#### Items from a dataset
+---+

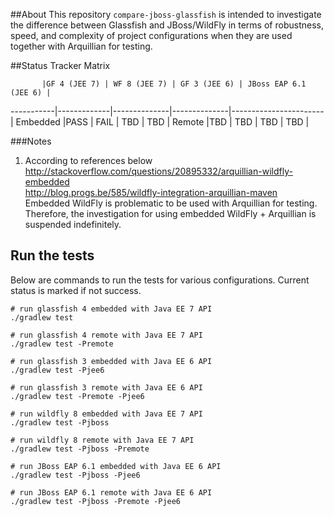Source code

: ##About
This repository `compare-jboss-glassfish` is intended to investigate the difference between Glassfish and JBoss/WildFly
in terms of robustness, speed, and complexity of project configurations when they are used together with Arquillian for
testing.

##Status Tracker Matrix

           |GF 4 (JEE 7) | WF 8 (JEE 7) | GF 3 (JEE 6) | JBoss EAP 6.1 (JEE 6) |
-----------|-------------|--------------|--------------|-----------------------|
Embedded   |PASS         | FAIL         | TBD          | TBD                   |
Remote     |TBD          | TBD          | TBD          | TBD                   |

###Notes
  1. According to references below  
http://stackoverflow.com/questions/20895332/arquillian-wildfly-embedded  
http://blog.progs.be/585/wildfly-integration-arquillian-maven  
Embedded WildFly is problematic to be used with Arquillian for testing. Therefore, the investigation for using embedded
WildFly + Arquillian is suspended indefinitely.

## Run the tests

Below are commands to run the tests for various configurations. Current status is marked if not success.

```
# run glassfish 4 embedded with Java EE 7 API
./gradlew test     

# run glassfish 4 remote with Java EE 7 API
./gradlew test -Premote

# run glassfish 3 embedded with Java EE 6 API
./gradlew test -Pjee6

# run glassfish 3 remote with Java EE 6 API
./gradlew test -Premote -Pjee6

# run wildfly 8 embedded with Java EE 7 API
./gradlew test -Pjboss     

# run wildfly 8 remote with Java EE 7 API
./gradlew test -Pjboss -Premote

# run JBoss EAP 6.1 embedded with Java EE 6 API
./gradlew test -Pjboss -Pjee6

# run JBoss EAP 6.1 remote with Java EE 6 API
./gradlew test -Pjboss -Premote -Pjee6
```


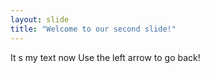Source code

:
 ```yaml
---
layout: slide
title: "Welcome to our second slide!"
---
```

It s my text now
Use the left arrow to go back!
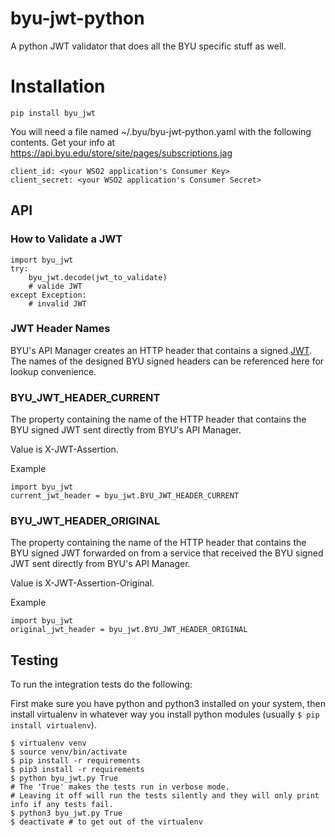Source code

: # byu-jwt-python
A python JWT validator that does all the BYU specific stuff as well.

# Installation
`pip install byu_jwt`

You will need a file named ~/.byu/byu-jwt-python.yaml with the following contents. Get your info at https://api.byu.edu/store/site/pages/subscriptions.jag
```
client_id: <your WSO2 application's Consumer Key>
client_secret: <your WSO2 application's Consumer Secret>
```

## API

### How to Validate a JWT

```
import byu_jwt
try:
    byu_jwt.decode(jwt_to_validate)
    # valide JWT
except Exception:
    # invalid JWT
```

### JWT Header Names

BYU's API Manager creates an HTTP header that contains a signed [JWT](https://jwt.io/). The names of the designed BYU signed headers can be referenced here for lookup convenience.

### BYU_JWT_HEADER_CURRENT

The property containing the name of the HTTP header that contains the BYU signed JWT sent directly from BYU's API Manager.

Value is X-JWT-Assertion.

Example

```
import byu_jwt
current_jwt_header = byu_jwt.BYU_JWT_HEADER_CURRENT
```

### BYU_JWT_HEADER_ORIGINAL

The property containing the name of the HTTP header that contains the BYU signed JWT forwarded on from a service that received the BYU signed JWT sent directly from BYU's API Manager.

Value is X-JWT-Assertion-Original.

Example

```
import byu_jwt
original_jwt_header = byu_jwt.BYU_JWT_HEADER_ORIGINAL
```

## Testing
To run the integration tests do the following:

First make sure you have python and python3 installed on your system, then install virtualenv in whatever way you install python modules (usually `$ pip install virtualenv`).

```
$ virtualenv venv
$ source venv/bin/activate
$ pip install -r requirements
$ pip3 install -r requirements
$ python byu_jwt.py True 
# The 'True' makes the tests run in verbose mode.  
# Leaving it off will run the tests silently and they will only print info if any tests fail.
$ python3 byu_jwt.py True
$ deactivate # to get out of the virtualenv
```
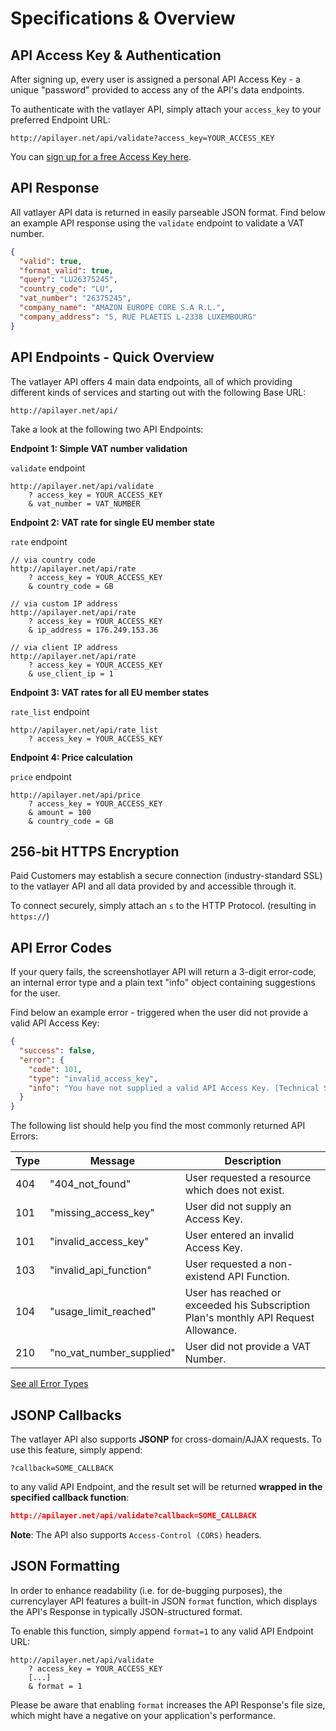 # Specifications & Overview

## API Access Key & Authentication

After signing up, every user is assigned a personal API Access Key - a unique "password" provided to access any of the API's data endpoints.

To authenticate with the vatlayer API, simply attach your `access_key` to your preferred Endpoint URL:

```url
http://apilayer.net/api/validate?access_key=YOUR_ACCESS_KEY  
```

You can [sign up for a free Access Key here](https://vatlayer.com/product).

## API Response

All vatlayer API data is returned in easily parseable JSON format. Find below an example API response using the `validate` endpoint to validate a VAT number.

```json
{
  "valid": true,
  "format_valid": true,
  "query": "LU26375245",
  "country_code": "LU",
  "vat_number": "26375245",
  "company_name": "AMAZON EUROPE CORE S.A R.L.",
  "company_address": "5, RUE PLAETIS L-2338 LUXEMBOURG"
}       
```

## API Endpoints - Quick Overview

The vatlayer API offers 4 main data endpoints, all of which providing different kinds of services and starting out with the following Base URL:

```url
http://apilayer.net/api/
```

Take a look at the following two API Endpoints: 

**Endpoint 1: Simple VAT number validation**

`validate` endpoint

```url
http://apilayer.net/api/validate
    ? access_key = YOUR_ACCESS_KEY
    & vat_number = VAT_NUMBER
```

**Endpoint 2: VAT rate for single EU member state**

`rate` endpoint

```url
// via country code  
http://apilayer.net/api/rate
    ? access_key = YOUR_ACCESS_KEY
    & country_code = GB
    
// via custom IP address  
http://apilayer.net/api/rate
    ? access_key = YOUR_ACCESS_KEY
    & ip_address = 176.249.153.36
    
// via client IP address  
http://apilayer.net/api/rate
    ? access_key = YOUR_ACCESS_KEY
    & use_client_ip = 1
```

**Endpoint 3: VAT rates for all EU member states**

`rate_list` endpoint

```url
http://apilayer.net/api/rate_list
    ? access_key = YOUR_ACCESS_KEY
```

**Endpoint 4: Price calculation**

`price` endpoint

```url
http://apilayer.net/api/price
    ? access_key = YOUR_ACCESS_KEY
    & amount = 100
    & country_code = GB
```

## 256-bit HTTPS Encryption

Paid Customers may establish a secure connection (industry-standard SSL) to the vatlayer API and all data provided by and accessible through it.

To connect securely, simply attach an `s` to the HTTP Protocol. (resulting in `https://`)


## API Error Codes

If your query fails, the screenshotlayer API will return a 3-digit error-code, an internal error type and a plain text "info" object containing suggestions for the user.

Find below an example error - triggered when the user did not provide a valid API Access Key:

```json
{
  "success": false,
  "error": {
    "code": 101,
    "type": "invalid_access_key",
    "info": "You have not supplied a valid API Access Key. [Technical Support: support@apilayer.net]"    
  }
}
```

The following list should help you find the most commonly returned API Errors:

| Type | Message  | Description |
|------------ |---------------| -----|
| 404 | "404_not_found" | User requested a resource which does not exist. |
| 101 | "missing_access_key" | User did not supply an Access Key. |
| 101 | "invalid_access_key" | User entered an invalid Access Key. |
| 103 | "invalid_api_function" | User requested a non-existend API Function. |
| 104 | "usage_limit_reached" | User has reached or exceeded his Subscription Plan's monthly API Request Allowance. |
| 210 | "no_vat_number_supplied" | User did not provide a VAT Number. |

[See all Error Types](https://vatlayer.com/documentation#error_codes)

## JSONP Callbacks

The vatlayer API also supports **JSONP** for cross-domain/AJAX requests. To use this feature, simply append:

`?callback=SOME_CALLBACK`

to any valid API Endpoint, and the result set will be returned **wrapped in the specified callback function**:

```json
http://apilayer.net/api/validate?callback=SOME_CALLBACK 
```

**Note**: The API also supports `Access-Control (CORS)` headers.

## JSON Formatting

In order to enhance readability (i.e. for de-bugging purposes), the currencylayer API features a built-in JSON `format` function, which displays the API's Response in typically JSON-structured format.

To enable this function, simply append `format=1` to any valid API Endpoint URL:

```
http://apilayer.net/api/validate
    ? access_key = YOUR_ACCESS_KEY
    [...]
    & format = 1      
```

Please be aware that enabling `format` increases the API Response's file size, which might have a negative on your application's performance.
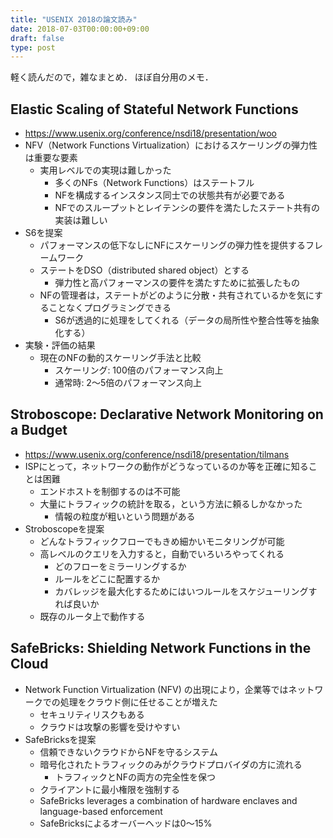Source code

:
 ```yaml
---
title: "USENIX 2018の論文読み"
date: 2018-07-03T00:00:00+09:00
draft: false
type: post
---
```


軽く読んだので，雑なまとめ．
ほぼ自分用のメモ．

## Elastic Scaling of Stateful Network Functions
* https://www.usenix.org/conference/nsdi18/presentation/woo
* NFV（Network Functions Virtualization）におけるスケーリングの弾力性は重要な要素
    * 実用レベルでの実現は難しかった
        * 多くのNFs（Network Functions）はステートフル
        * NFを構成するインスタンス同士での状態共有が必要である
        * NFでのスループットとレイテンシの要件を満たしたステート共有の実装は難しい
* S6を提案
    * パフォーマンスの低下なしにNFにスケーリングの弾力性を提供するフレームワーク
    * ステートをDSO（distributed shared object）とする
        * 弾力性と高パフォーマンスの要件を満たすために拡張したもの
    * NFの管理者は，ステートがどのように分散・共有されているかを気にすることなくプログラミングできる
        * S6が透過的に処理をしてくれる（データの局所性や整合性等を抽象化する）
* 実験・評価の結果
    * 現在のNFの動的スケーリング手法と比較
        * スケーリング: 100倍のパフォーマンス向上
        * 通常時: 2〜5倍のパフォーマンス向上

## Stroboscope: Declarative Network Monitoring on a Budget
* https://www.usenix.org/conference/nsdi18/presentation/tilmans
* ISPにとって，ネットワークの動作がどうなっているのか等を正確に知ることは困難
    * エンドホストを制御するのは不可能
    * 大量にトラフィックの統計を取る，という方法に頼るしかなかった
        * 情報の粒度が粗いという問題がある
* Stroboscopeを提案
    * どんなトラフィックフローでもきめ細かいモニタリングが可能
    * 高レベルのクエリを入力すると，自動でいろいろやってくれる
        * どのフローをミラーリングするか
        * ルールをどこに配置するか
        * カバレッジを最大化するためにはいつルールをスケジューリングすれば良いか
    * 既存のルータ上で動作する

## SafeBricks: Shielding Network Functions in the Cloud
* Network Function Virtualization (NFV) の出現により，企業等ではネットワークでの処理をクラウド側に任せることが増えた
    * セキュリティリスクもある
    * クラウドは攻撃の影響を受けやすい
* SafeBricksを提案
    * 信頼できないクラウドからNFを守るシステム
    * 暗号化されたトラフィックのみがクラウドプロバイダの方に流れる
        * トラフィックとNFの両方の完全性を保つ
    * クライアントに最小権限を強制する
    * SafeBricks leverages a combination of hardware enclaves and language-based enforcement
    * SafeBricksによるオーバーヘッドは0〜15%
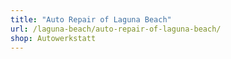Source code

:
 ```yaml
---
title: "Auto Repair of Laguna Beach"
url: /laguna-beach/auto-repair-of-laguna-beach/
shop: Autowerkstatt
---
```

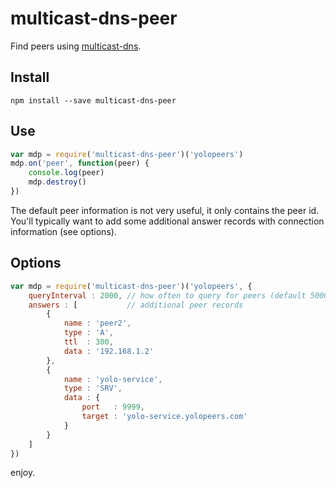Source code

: # multicast-dns-peer

Find peers using [multicast-dns](https://www.npmjs.com/package/multicast-dns).

## Install

```
npm install --save multicast-dns-peer
```

## Use

```js
var mdp = require('multicast-dns-peer')('yolopeers')
mdp.on('peer', function(peer) {
    console.log(peer)
    mdp.destroy()
})
```

The default peer information is not very useful, it only contains the peer id.  
You'll typically want to add some additional answer records with connection information (see options).

## Options


```js
var mdp = require('multicast-dns-peer')('yolopeers', {
    queryInterval : 2000, // how often to query for peers (default 5000)
    answers : [           // additional peer records 
        { 
            name : 'peer2', 
            type : 'A', 
            ttl  : 300, 
            data : '192.168.1.2' 
        },
        {
            name : 'yolo-service',
            type : 'SRV',
            data : {
                port   : 9999,
                target : 'yolo-service.yolopeers.com'
            }
        }
    ]
})
```

enjoy.

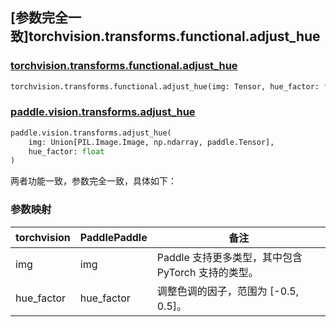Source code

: ## [参数完全一致]torchvision.transforms.functional.adjust_hue

### [torchvision.transforms.functional.adjust_hue](https://pytorch.org/vision/main/generated/torchvision.transforms.functional.adjust_hue.html)

```python
torchvision.transforms.functional.adjust_hue(img: Tensor, hue_factor: float)
```

### [paddle.vision.transforms.adjust_hue](https://www.paddlepaddle.org.cn/documentation/docs/zh/develop/api/paddle/vision/transforms/adjust_hue_cn.html)

```python
paddle.vision.transforms.adjust_hue(
    img: Union[PIL.Image.Image, np.ndarray, paddle.Tensor],
    hue_factor: float
)
```

两者功能一致，参数完全一致，具体如下：

### 参数映射

| torchvision | PaddlePaddle | 备注                                     |
| ----------------------------------------------- | ------------------------------------ | ---------------------------------------- |
| img                        | img  | Paddle 支持更多类型，其中包含 PyTorch 支持的类型。 |
| hue_factor                              | hue_factor                    | 调整色调的因子，范围为 [-0.5, 0.5]。          |
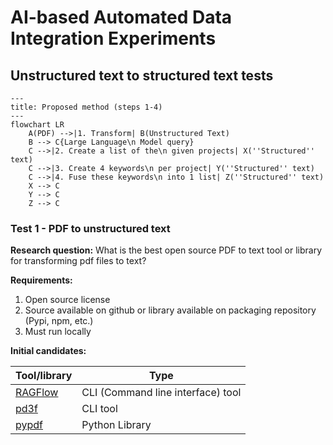 # AI-based Automated Data Integration Experiments

## Unstructured text to structured text tests

```mermaid
---
title: Proposed method (steps 1-4)
---
flowchart LR
    A(PDF) -->|1. Transform| B(Unstructured Text)
    B --> C{Large Language\n Model query}
    C -->|2. Create a list of the\n given projects| X(''Structured'' text)
    C -->|3. Create 4 keywords\n per project| Y(''Structured'' text)
    C -->|4. Fuse these keywords\n into 1 list| Z(''Structured'' text)
    X --> C
    Y --> C
    Z --> C
```

### Test 1 - PDF to unstructured text

**Research question:** What is the best open source PDF to text tool or library for transforming pdf files to text?

**Requirements:**

1. Open source license
2. Source available on github or library available on packaging repository (Pypi, npm, etc.)
3. Must run locally

**Initial candidates:**

| Tool/library                                                    | Type                              |
| --------------------------------------------------------------- | --------------------------------- |
| [RAGFlow](https://github.com/infiniflow/ragflow)                | CLI (Command line interface) tool |
| [pd3f](https://github.com/pd3f/pd3f)                            | CLI tool                          |
| [pypdf](https://github.com/py-pdf/pypdf)                        | Python Library                    |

+---+

#### WHAT TO PRODUCE
Would you please copy all lines in the data that contain the word "supports"?

#### OUTPUT FOR THIS EXERCISE
The vatlayer API also supports **JSONP** for cross-domain/AJAX requests. To use this feature, simply append:
**Note**: The API also supports `Access-Control (CORS)` headers.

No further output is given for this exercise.